Brief:
Check every line of the entries for "biblechapter", and copy the lines that hold it.

Records for this exercise:
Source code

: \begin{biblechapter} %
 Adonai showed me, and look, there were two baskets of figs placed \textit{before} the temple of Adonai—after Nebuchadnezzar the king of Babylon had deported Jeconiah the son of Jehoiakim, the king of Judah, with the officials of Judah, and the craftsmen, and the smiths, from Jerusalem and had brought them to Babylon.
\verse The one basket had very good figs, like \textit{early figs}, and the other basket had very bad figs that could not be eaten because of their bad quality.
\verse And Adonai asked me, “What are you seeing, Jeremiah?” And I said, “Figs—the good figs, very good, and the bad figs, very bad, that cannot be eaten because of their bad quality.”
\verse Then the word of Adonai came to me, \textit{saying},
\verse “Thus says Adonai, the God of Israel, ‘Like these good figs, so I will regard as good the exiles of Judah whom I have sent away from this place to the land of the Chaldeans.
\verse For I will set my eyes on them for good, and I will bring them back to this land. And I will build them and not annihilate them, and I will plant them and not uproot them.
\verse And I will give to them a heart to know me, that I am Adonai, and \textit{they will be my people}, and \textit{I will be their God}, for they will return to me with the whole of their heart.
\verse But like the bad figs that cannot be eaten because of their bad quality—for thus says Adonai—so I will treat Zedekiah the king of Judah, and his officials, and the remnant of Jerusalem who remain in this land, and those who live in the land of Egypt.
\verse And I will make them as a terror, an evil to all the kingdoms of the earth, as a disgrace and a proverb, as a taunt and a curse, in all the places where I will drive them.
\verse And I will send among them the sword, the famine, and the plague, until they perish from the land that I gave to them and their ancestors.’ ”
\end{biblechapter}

Written solution:
: \begin{biblechapter} %
\end{biblechapter}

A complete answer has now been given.